Gábor Vona, ehemaliger Vorsitzender von Jobbik · Bildquelle: Magyar Nemzet

Gábor Vona: „Ich schäme mich für viele Dinge, aber ich bereue nichts“

Die Unga­ri­sche Garde wurde als Reak­tion auf Ferenc Gyurcsánys Umgang mit den Ereig­nissen von 2006 gegründet, erin­nerte sich Gábor Vona in einem Inter­view mit Blikk. Der ehema­lige Jobbik-Chef wies auch darauf hin, dass er sich für viele Dinge schämt, aber nichts bereut.
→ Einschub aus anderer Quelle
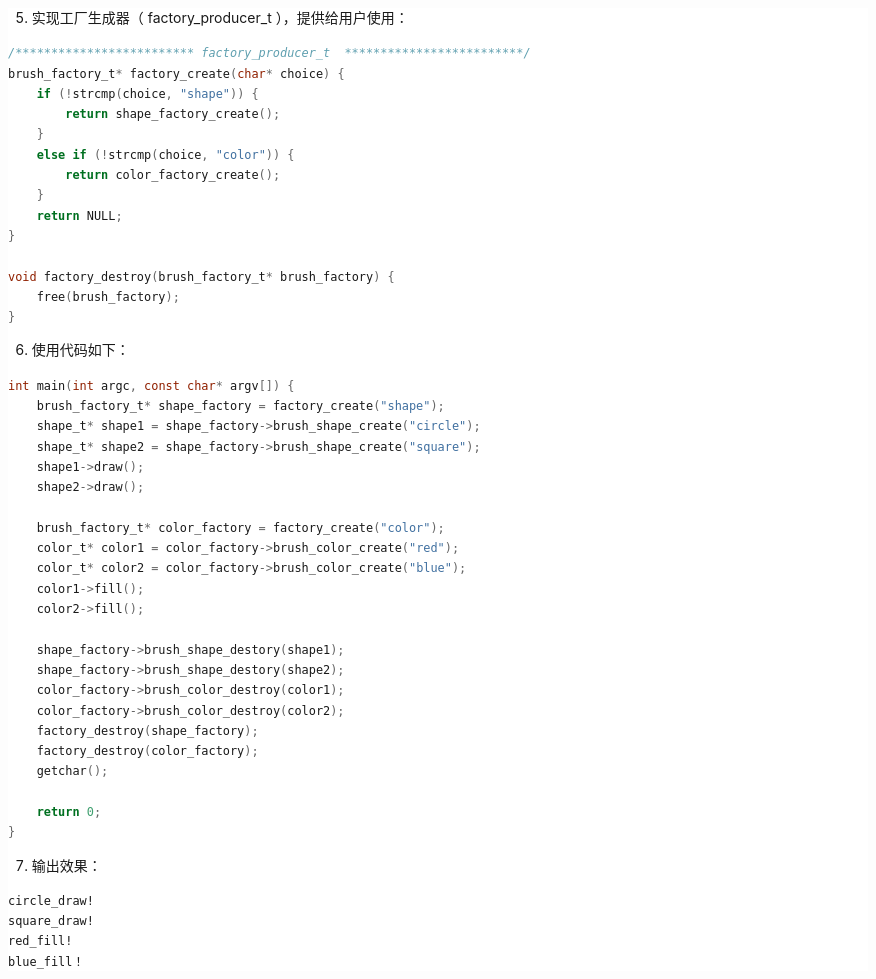 5. 实现工厂生成器（ factory_producer_t ），提供给用户使用：

```c
/************************* factory_producer_t  *************************/
brush_factory_t* factory_create(char* choice) {
	if (!strcmp(choice, "shape")) {
		return shape_factory_create();
	}
	else if (!strcmp(choice, "color")) {
		return color_factory_create();
	}
	return NULL;
}

void factory_destroy(brush_factory_t* brush_factory) {
	free(brush_factory);
}
```

6. 使用代码如下：

```c
int main(int argc, const char* argv[]) {
	brush_factory_t* shape_factory = factory_create("shape");
	shape_t* shape1 = shape_factory->brush_shape_create("circle");
	shape_t* shape2 = shape_factory->brush_shape_create("square");
	shape1->draw();
	shape2->draw();

	brush_factory_t* color_factory = factory_create("color");
	color_t* color1 = color_factory->brush_color_create("red");
	color_t* color2 = color_factory->brush_color_create("blue");
	color1->fill();
	color2->fill();
	
	shape_factory->brush_shape_destory(shape1);
	shape_factory->brush_shape_destory(shape2);
	color_factory->brush_color_destroy(color1);
	color_factory->brush_color_destroy(color2);
	factory_destroy(shape_factory);
	factory_destroy(color_factory);
	getchar();

	return 0;
}
```


7. 输出效果：

```bash
circle_draw!
square_draw!
red_fill!
blue_fill！
```
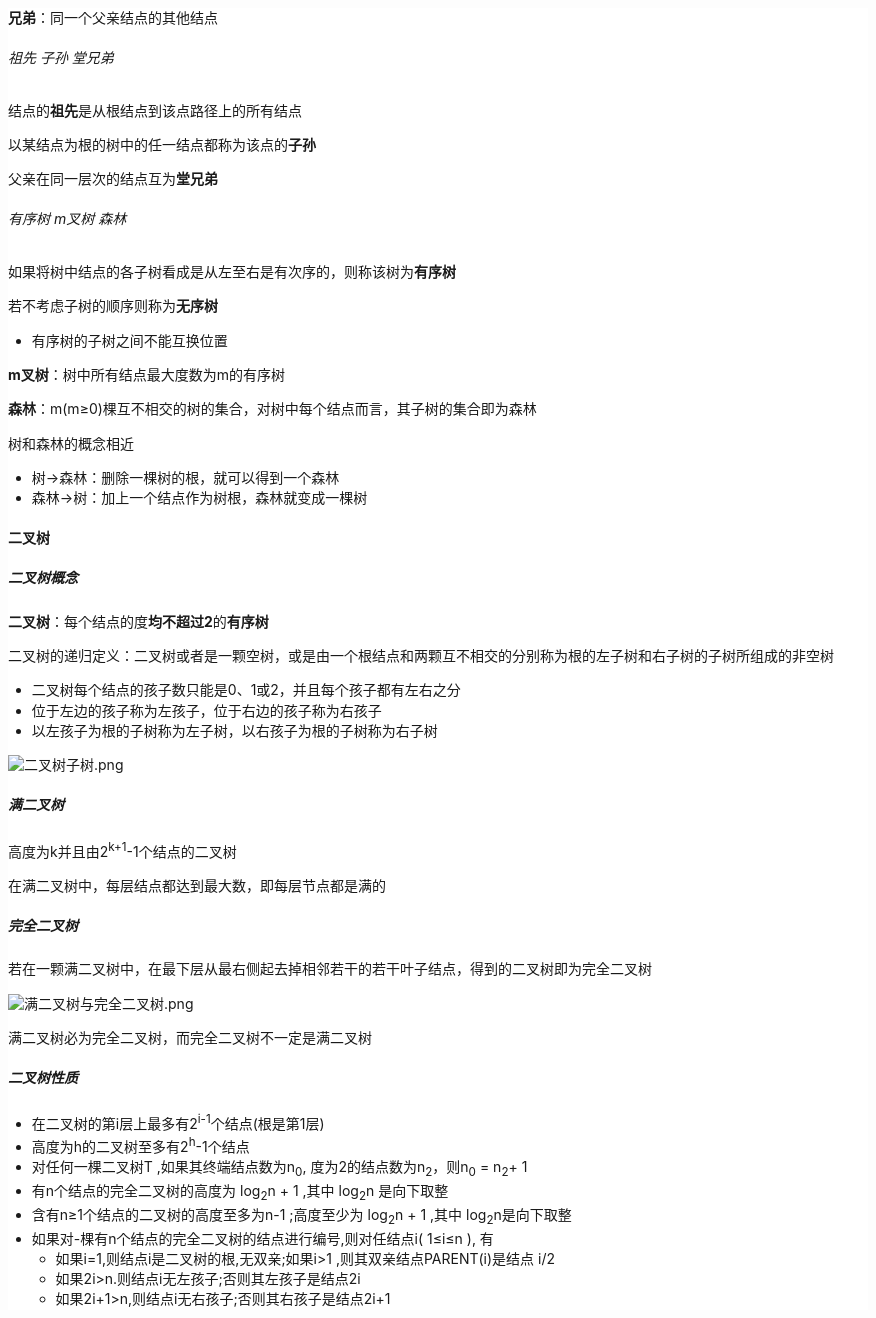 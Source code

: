 **兄弟**：同一个父亲结点的其他结点

###### 祖先 子孙 堂兄弟

结点的**祖先**是从根结点到该点路径上的所有结点

以某结点为根的树中的任一结点都称为该点的**子孙**

父亲在同一层次的结点互为**堂兄弟**

###### 有序树  m叉树  森林

如果将树中结点的各子树看成是从左至右是有次序的，则称该树为**有序树**

若不考虑子树的顺序则称为**无序树**

- 有序树的子树之间不能互换位置

**m叉树**：树中所有结点最大度数为m的有序树

**森林**：m(m≥0)棵互不相交的树的集合，对树中每个结点而言，其子树的集合即为森林

树和森林的概念相近

- 树→森林：删除一棵树的根，就可以得到一个森林
- 森林→树：加上一个结点作为树根，森林就变成一棵树

#### 二叉树

##### 二叉树概念

**二叉树**：每个结点的度**均不超过2**的**有序树**

二叉树的递归定义：二叉树或者是一颗空树，或是由一个根结点和两颗互不相交的分别称为根的左子树和右子树的子树所组成的非空树

- 二叉树每个结点的孩子数只能是0、1或2，并且每个孩子都有左右之分
- 位于左边的孩子称为左孩子，位于右边的孩子称为右孩子
- 以左孩子为根的子树称为左子树，以右孩子为根的子树称为右子树

![二叉树子树.png](https://i.loli.net/2020/04/10/uC8m2JexAwyDtEG.png)

##### 满二叉树

高度为k并且由2<sup>k+1</sup>-1个结点的二叉树

在满二叉树中，每层结点都达到最大数，即每层节点都是满的

##### 完全二叉树

若在一颗满二叉树中，在最下层从最右侧起去掉相邻若干的若干叶子结点，得到的二叉树即为完全二叉树

![满二叉树与完全二叉树.png](https://i.loli.net/2020/04/10/uj16T3eG4tJmoMF.png)

满二叉树必为完全二叉树，而完全二叉树不一定是满二叉树

##### 二叉树性质

- 在二叉树的第i层上最多有2<sup>i-1</sup>个结点(根是第1层)
- 高度为h的二叉树至多有2<sup>h</sup>-1个结点
- 对任何一棵二叉树T ,如果其终端结点数为n<sub>0</sub>, 度为2的结点数为n<sub>2</sub>，则n<sub>0</sub> = n<sub>2</sub>+ 1
- 有n个结点的完全二叉树的高度为 log<sub>2</sub>n + 1 ,其中 log<sub>2</sub>n 是向下取整
- 含有n≥1个结点的二叉树的高度至多为n-1 ;高度至少为 log<sub>2</sub>n + 1 ,其中 log<sub>2</sub>n是向下取整
- 如果对-棵有n个结点的完全二叉树的结点进行编号,则对任结点i( 1≤i≤n ), 有
  - 如果i=1,则结点i是二叉树的根,无双亲;如果i>1 ,则其双亲结点PARENT(i)是结点 i/2
  - 如果2i>n.则结点i无左孩子;否则其左孩子是结点2i
  - 如果2i+1>n,则结点i无右孩子;否则其右孩子是结点2i+1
Er blickt nicht gerne auf sein früheres Ich zurück, weil er es pein­lich findet. Er sieht nun seine Verant­wor­tung darin, dass jeder ohne Über­prü­fung in die Garde eintreten durfte. Vona sagte auch, dass er nicht den Wunsch hat, in die Partei­po­litik zurückzukehren.

Gábor Vona trat nach seiner Nieder­lage bei den Parla­ments­wahlen 2018 als Vorsit­zender von Jobbik zurück und kehrte der Partei­po­litik den Rücken. In einem Inter­view mit Blikk bemerkte der ehema­lige Partei­vor­sit­zende, dass es nicht einfach ist, mit dem Namen Gábor Vona auf dem Markt zu bestehen. Der ehema­lige Rechts­außen-Poli­tiker verriet, dass er nicht mehr so viel verdient wie als Poli­tiker und seine Exis­tenz als Frak­ti­ons­vor­sit­zender aufgeben musste. Während seiner andert­halb Jahr­zehnte in der Politik wurde der ehema­lige Jobbik-Führer für eine Reihe von Dingen kriti­siert, unter anderem für die mili­tante Unga­ri­sche Garde, die er anführte.

- Für viele Menschen ist die Unga­ri­sche Garde eine Erin­ne­rung an eine rechts­ex­treme freie Gruppe, die gegen die Roma, Juden und Minder­heiten in Ungarn im Allge­meinen gegründet wurde. Das stimmt nicht: Die Unga­ri­sche Garde wurde als Reak­tion auf Ferenc Gyurcsánys Umgang mit den Ereig­nissen von 2006 gegründet“, erin­nert sich Vona, der sich dafür verant­wort­lich fühlt, dass viele Nazis und Pfeil­kreuzler zur Unga­ri­schen Garde gelockt wurden und die Bewerber nicht gefil­tert wurden.

In dem Inter­view erwähnt er auch, dass, obwohl das Lieb­lings­thema der frühen Jobbik „Zigeu­ner­kri­mi­na­lität“ war, es nie seine Posi­tion war, dass Zigeuner durch­wegs Krimi­nelle seien:

- „Ich schäme mich für viele Dinge, aber ich bereue nichts.“

„Ich schaue nicht gerne auf mein früheres Ich zurück, weil ich es pein­lich finde, aber ich will es auch nicht verleugnen, denn was ich durch­ge­macht habe, hat mir geholfen, für das einzu­stehen, wofür ich jetzt stehe: Wir müssen uns über Stam­mes­kriege erheben.“

- sagte Vona, der meinte, er schwebe immer noch in der Nähe des öffent­li­chen Lebens, habe aber keine Lust, in die Partei­po­litik zurück­zu­kehren. Zumin­dest nicht im Moment. Der ehema­lige Jobbik-Vorsit­zende glaubt, dass die Sympa­thi­santen der ehema­ligen radi­kalen Partei ihn als Verräter sähen und wütend auf ihn seien, weshalb er nur mini­malen Kontakt zu seinen alten Mitstrei­tern hat.

Der derzei­tige Vorsit­zende der Partei, Péter Jakab, hat Vona eben­falls kriti­siert, aber letz­terer weigerte sich, darauf zu reagieren. „Ich möchte meine Eleganz behalten“, schloss Gábor Vona.